▶ **What to work on**: In the material below, how many lines contain the string "types"? Reply with the number only.

▶ **Data to use**:
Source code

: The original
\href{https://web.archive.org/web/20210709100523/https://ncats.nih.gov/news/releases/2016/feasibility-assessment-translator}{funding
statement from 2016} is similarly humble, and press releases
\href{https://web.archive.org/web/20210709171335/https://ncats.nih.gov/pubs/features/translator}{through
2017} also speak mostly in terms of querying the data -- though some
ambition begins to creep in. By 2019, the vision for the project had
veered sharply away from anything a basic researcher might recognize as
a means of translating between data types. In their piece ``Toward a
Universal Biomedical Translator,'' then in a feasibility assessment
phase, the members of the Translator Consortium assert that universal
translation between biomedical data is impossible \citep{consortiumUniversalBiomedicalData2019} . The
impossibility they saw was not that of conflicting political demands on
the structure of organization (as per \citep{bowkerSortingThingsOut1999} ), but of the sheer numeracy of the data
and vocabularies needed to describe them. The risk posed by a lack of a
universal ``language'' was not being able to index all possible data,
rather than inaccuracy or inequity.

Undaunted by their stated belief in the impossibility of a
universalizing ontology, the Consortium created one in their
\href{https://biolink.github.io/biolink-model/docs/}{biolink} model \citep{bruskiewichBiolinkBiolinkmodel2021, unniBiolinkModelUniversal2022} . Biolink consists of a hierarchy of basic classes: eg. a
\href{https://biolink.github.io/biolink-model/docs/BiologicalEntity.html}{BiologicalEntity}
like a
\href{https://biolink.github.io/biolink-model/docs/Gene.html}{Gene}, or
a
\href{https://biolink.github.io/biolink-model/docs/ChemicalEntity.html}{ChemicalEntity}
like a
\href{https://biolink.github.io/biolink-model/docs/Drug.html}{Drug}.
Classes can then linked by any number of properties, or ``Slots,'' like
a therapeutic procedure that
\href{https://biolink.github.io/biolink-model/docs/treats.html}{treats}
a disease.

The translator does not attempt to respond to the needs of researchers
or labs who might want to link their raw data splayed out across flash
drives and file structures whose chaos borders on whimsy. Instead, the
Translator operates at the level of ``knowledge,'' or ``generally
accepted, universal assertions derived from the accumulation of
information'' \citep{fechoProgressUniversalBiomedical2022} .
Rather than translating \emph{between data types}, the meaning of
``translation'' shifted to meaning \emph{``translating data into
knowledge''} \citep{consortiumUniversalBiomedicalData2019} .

▶ **Output of the task**: 2